### Aim of the exercise
Line by line, output the data that follows exactly as written.

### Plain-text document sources
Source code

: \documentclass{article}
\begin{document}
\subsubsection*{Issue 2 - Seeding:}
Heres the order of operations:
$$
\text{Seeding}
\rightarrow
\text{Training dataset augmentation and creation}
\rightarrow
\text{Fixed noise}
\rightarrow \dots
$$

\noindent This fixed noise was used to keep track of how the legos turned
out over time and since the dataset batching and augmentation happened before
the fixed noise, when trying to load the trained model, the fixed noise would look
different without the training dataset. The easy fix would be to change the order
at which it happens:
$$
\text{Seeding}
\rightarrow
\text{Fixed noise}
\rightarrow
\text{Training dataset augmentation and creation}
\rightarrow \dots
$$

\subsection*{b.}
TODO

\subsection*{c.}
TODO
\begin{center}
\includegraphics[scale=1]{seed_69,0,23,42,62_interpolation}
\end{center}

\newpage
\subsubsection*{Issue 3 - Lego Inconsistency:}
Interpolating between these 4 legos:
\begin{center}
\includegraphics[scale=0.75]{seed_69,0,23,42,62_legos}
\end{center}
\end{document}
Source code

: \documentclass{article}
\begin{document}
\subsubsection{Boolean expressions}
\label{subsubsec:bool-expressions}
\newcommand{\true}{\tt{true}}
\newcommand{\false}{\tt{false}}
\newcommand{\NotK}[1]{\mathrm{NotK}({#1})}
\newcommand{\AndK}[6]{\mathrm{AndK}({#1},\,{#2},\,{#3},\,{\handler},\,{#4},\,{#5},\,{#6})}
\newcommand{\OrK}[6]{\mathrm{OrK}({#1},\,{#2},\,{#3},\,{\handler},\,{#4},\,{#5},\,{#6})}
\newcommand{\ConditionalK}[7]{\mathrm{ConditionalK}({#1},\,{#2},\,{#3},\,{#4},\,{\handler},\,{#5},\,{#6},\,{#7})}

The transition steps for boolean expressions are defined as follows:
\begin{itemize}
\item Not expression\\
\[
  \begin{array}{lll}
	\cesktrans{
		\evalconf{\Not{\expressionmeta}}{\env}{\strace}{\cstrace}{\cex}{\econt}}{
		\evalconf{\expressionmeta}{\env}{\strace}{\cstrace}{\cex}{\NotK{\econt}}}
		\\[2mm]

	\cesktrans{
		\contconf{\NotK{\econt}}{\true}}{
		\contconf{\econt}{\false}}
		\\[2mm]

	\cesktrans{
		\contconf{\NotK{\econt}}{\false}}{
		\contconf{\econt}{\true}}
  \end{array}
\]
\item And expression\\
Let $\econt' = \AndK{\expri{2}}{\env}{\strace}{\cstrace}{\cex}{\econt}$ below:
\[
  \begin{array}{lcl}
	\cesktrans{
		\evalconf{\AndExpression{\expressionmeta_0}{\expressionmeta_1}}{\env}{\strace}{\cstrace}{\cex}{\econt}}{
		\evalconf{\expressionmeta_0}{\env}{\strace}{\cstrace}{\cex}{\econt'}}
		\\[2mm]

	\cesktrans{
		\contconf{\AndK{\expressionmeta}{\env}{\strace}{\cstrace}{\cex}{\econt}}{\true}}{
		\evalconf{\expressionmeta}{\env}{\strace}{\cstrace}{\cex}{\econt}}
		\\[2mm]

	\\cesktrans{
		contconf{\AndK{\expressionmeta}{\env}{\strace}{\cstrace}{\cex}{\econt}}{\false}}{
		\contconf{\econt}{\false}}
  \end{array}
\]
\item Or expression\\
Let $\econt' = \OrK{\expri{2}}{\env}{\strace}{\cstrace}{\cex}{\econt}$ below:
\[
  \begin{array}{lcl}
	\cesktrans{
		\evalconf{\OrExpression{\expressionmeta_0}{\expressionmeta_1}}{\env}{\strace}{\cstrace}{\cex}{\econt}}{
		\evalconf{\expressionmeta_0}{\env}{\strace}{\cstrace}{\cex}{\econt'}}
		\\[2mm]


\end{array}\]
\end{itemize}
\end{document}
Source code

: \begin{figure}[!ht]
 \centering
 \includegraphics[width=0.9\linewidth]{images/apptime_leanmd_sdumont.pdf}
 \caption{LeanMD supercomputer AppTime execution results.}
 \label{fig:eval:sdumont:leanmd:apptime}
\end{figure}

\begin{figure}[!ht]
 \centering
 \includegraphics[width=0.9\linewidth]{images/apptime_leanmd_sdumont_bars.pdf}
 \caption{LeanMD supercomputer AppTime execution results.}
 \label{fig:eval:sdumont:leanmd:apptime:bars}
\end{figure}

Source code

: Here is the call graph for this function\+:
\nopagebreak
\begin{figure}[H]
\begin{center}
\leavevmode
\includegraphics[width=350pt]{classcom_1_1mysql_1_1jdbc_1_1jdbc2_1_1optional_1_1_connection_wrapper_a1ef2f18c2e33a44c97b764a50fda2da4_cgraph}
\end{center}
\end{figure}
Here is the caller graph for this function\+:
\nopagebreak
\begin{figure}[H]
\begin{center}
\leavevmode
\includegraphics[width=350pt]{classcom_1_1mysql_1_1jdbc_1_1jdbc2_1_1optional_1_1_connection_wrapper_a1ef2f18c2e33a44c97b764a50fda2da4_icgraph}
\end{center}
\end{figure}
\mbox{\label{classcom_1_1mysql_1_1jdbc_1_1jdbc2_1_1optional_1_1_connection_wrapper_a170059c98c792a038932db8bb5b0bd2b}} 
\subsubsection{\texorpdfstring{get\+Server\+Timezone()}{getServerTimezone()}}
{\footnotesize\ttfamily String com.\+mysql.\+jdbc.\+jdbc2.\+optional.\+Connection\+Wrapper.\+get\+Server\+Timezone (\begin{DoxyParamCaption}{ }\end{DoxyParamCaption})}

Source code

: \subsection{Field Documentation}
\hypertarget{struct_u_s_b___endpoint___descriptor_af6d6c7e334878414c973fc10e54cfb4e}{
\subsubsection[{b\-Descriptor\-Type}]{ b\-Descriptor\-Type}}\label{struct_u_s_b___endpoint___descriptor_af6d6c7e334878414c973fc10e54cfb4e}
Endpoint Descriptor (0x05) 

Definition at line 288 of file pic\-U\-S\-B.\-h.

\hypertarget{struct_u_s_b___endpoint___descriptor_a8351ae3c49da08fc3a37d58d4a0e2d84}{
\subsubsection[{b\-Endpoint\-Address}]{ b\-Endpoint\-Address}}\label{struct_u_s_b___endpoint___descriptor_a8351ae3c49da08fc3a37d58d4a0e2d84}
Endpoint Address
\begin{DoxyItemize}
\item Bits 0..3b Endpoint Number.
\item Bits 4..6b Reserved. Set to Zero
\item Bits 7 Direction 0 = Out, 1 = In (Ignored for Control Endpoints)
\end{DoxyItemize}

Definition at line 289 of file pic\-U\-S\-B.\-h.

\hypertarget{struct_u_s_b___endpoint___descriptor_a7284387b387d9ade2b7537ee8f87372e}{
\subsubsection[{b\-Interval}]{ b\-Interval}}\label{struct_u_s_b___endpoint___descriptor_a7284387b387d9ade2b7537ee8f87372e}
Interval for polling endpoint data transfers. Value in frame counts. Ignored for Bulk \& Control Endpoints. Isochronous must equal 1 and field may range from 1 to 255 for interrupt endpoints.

### Written answer
Source code

: \documentclass{article}
\begin{document}
\subsubsection*{Issue 2 - Seeding:}
Heres the order of operations:
$$
\text{Seeding}
\rightarrow
\text{Training dataset augmentation and creation}
\rightarrow
\text{Fixed noise}
\rightarrow \dots
$$

\noindent This fixed noise was used to keep track of how the legos turned
out over time and since the dataset batching and augmentation happened before
the fixed noise, when trying to load the trained model, the fixed noise would look
different without the training dataset. The easy fix would be to change the order
at which it happens:
$$
\text{Seeding}
\rightarrow
\text{Fixed noise}
\rightarrow
\text{Training dataset augmentation and creation}
\rightarrow \dots
$$

\subsection*{b.}
TODO

\subsection*{c.}
TODO
\begin{center}
\includegraphics[scale=1]{seed_69,0,23,42,62_interpolation}
\end{center}

\newpage
\subsubsection*{Issue 3 - Lego Inconsistency:}
Interpolating between these 4 legos:
\begin{center}
\includegraphics[scale=0.75]{seed_69,0,23,42,62_legos}
\end{center}
\end{document}
Source code

: \documentclass{article}
\begin{document}
\subsubsection{Boolean expressions}
\label{subsubsec:bool-expressions}
\newcommand{\true}{\tt{true}}
\newcommand{\false}{\tt{false}}
\newcommand{\NotK}[1]{\mathrm{NotK}({#1})}
\newcommand{\AndK}[6]{\mathrm{AndK}({#1},\,{#2},\,{#3},\,{\handler},\,{#4},\,{#5},\,{#6})}
\newcommand{\OrK}[6]{\mathrm{OrK}({#1},\,{#2},\,{#3},\,{\handler},\,{#4},\,{#5},\,{#6})}
\newcommand{\ConditionalK}[7]{\mathrm{ConditionalK}({#1},\,{#2},\,{#3},\,{#4},\,{\handler},\,{#5},\,{#6},\,{#7})}

The transition steps for boolean expressions are defined as follows:
\begin{itemize}
\item Not expression\\
\[
  \begin{array}{lll}
	\cesktrans{
		\evalconf{\Not{\expressionmeta}}{\env}{\strace}{\cstrace}{\cex}{\econt}}{
		\evalconf{\expressionmeta}{\env}{\strace}{\cstrace}{\cex}{\NotK{\econt}}}
		\\[2mm]

	\cesktrans{
		\contconf{\NotK{\econt}}{\true}}{
		\contconf{\econt}{\false}}
		\\[2mm]

	\cesktrans{
		\contconf{\NotK{\econt}}{\false}}{
		\contconf{\econt}{\true}}
  \end{array}
\]
\item And expression\\
Let $\econt' = \AndK{\expri{2}}{\env}{\strace}{\cstrace}{\cex}{\econt}$ below:
\[
  \begin{array}{lcl}
	\cesktrans{
		\evalconf{\AndExpression{\expressionmeta_0}{\expressionmeta_1}}{\env}{\strace}{\cstrace}{\cex}{\econt}}{
		\evalconf{\expressionmeta_0}{\env}{\strace}{\cstrace}{\cex}{\econt'}}
		\\[2mm]

	\cesktrans{
		\contconf{\AndK{\expressionmeta}{\env}{\strace}{\cstrace}{\cex}{\econt}}{\true}}{
		\evalconf{\expressionmeta}{\env}{\strace}{\cstrace}{\cex}{\econt}}
		\\[2mm]

	\\cesktrans{
		contconf{\AndK{\expressionmeta}{\env}{\strace}{\cstrace}{\cex}{\econt}}{\false}}{
		\contconf{\econt}{\false}}
  \end{array}
\]
\item Or expression\\
Let $\econt' = \OrK{\expri{2}}{\env}{\strace}{\cstrace}{\cex}{\econt}$ below:
\[
  \begin{array}{lcl}
	\cesktrans{
		\evalconf{\OrExpression{\expressionmeta_0}{\expressionmeta_1}}{\env}{\strace}{\cstrace}{\cex}{\econt}}{
		\evalconf{\expressionmeta_0}{\env}{\strace}{\cstrace}{\cex}{\econt'}}
		\\[2mm]


\end{array}\]
\end{itemize}
\end{document}
Source code

: \begin{figure}[!ht]
 \centering
 \includegraphics[width=0.9\linewidth]{images/apptime_leanmd_sdumont.pdf}
 \caption{LeanMD supercomputer AppTime execution results.}
 \label{fig:eval:sdumont:leanmd:apptime}
\end{figure}

\begin{figure}[!ht]
 \centering
 \includegraphics[width=0.9\linewidth]{images/apptime_leanmd_sdumont_bars.pdf}
 \caption{LeanMD supercomputer AppTime execution results.}
 \label{fig:eval:sdumont:leanmd:apptime:bars}
\end{figure}

Source code

: Here is the call graph for this function\+:
\nopagebreak
\begin{figure}[H]
\begin{center}
\leavevmode
\includegraphics[width=350pt]{classcom_1_1mysql_1_1jdbc_1_1jdbc2_1_1optional_1_1_connection_wrapper_a1ef2f18c2e33a44c97b764a50fda2da4_cgraph}
\end{center}
\end{figure}
Here is the caller graph for this function\+:
\nopagebreak
\begin{figure}[H]
\begin{center}
\leavevmode
\includegraphics[width=350pt]{classcom_1_1mysql_1_1jdbc_1_1jdbc2_1_1optional_1_1_connection_wrapper_a1ef2f18c2e33a44c97b764a50fda2da4_icgraph}
\end{center}
\end{figure}
\mbox{\label{classcom_1_1mysql_1_1jdbc_1_1jdbc2_1_1optional_1_1_connection_wrapper_a170059c98c792a038932db8bb5b0bd2b}} 
\subsubsection{\texorpdfstring{get\+Server\+Timezone()}{getServerTimezone()}}
{\footnotesize\ttfamily String com.\+mysql.\+jdbc.\+jdbc2.\+optional.\+Connection\+Wrapper.\+get\+Server\+Timezone (\begin{DoxyParamCaption}{ }\end{DoxyParamCaption})}

Source code

: \subsection{Field Documentation}
\hypertarget{struct_u_s_b___endpoint___descriptor_af6d6c7e334878414c973fc10e54cfb4e}{
\subsubsection[{b\-Descriptor\-Type}]{ b\-Descriptor\-Type}}\label{struct_u_s_b___endpoint___descriptor_af6d6c7e334878414c973fc10e54cfb4e}
Endpoint Descriptor (0x05) 

Definition at line 288 of file pic\-U\-S\-B.\-h.

\hypertarget{struct_u_s_b___endpoint___descriptor_a8351ae3c49da08fc3a37d58d4a0e2d84}{
\subsubsection[{b\-Endpoint\-Address}]{ b\-Endpoint\-Address}}\label{struct_u_s_b___endpoint___descriptor_a8351ae3c49da08fc3a37d58d4a0e2d84}
Endpoint Address
\begin{DoxyItemize}
\item Bits 0..3b Endpoint Number.
\item Bits 4..6b Reserved. Set to Zero
\item Bits 7 Direction 0 = Out, 1 = In (Ignored for Control Endpoints)
\end{DoxyItemize}

Definition at line 289 of file pic\-U\-S\-B.\-h.

\hypertarget{struct_u_s_b___endpoint___descriptor_a7284387b387d9ade2b7537ee8f87372e}{
\subsubsection[{b\-Interval}]{ b\-Interval}}\label{struct_u_s_b___endpoint___descriptor_a7284387b387d9ade2b7537ee8f87372e}
Interval for polling endpoint data transfers. Value in frame counts. Ignored for Bulk \& Control Endpoints. Isochronous must equal 1 and field may range from 1 to 255 for interrupt endpoints.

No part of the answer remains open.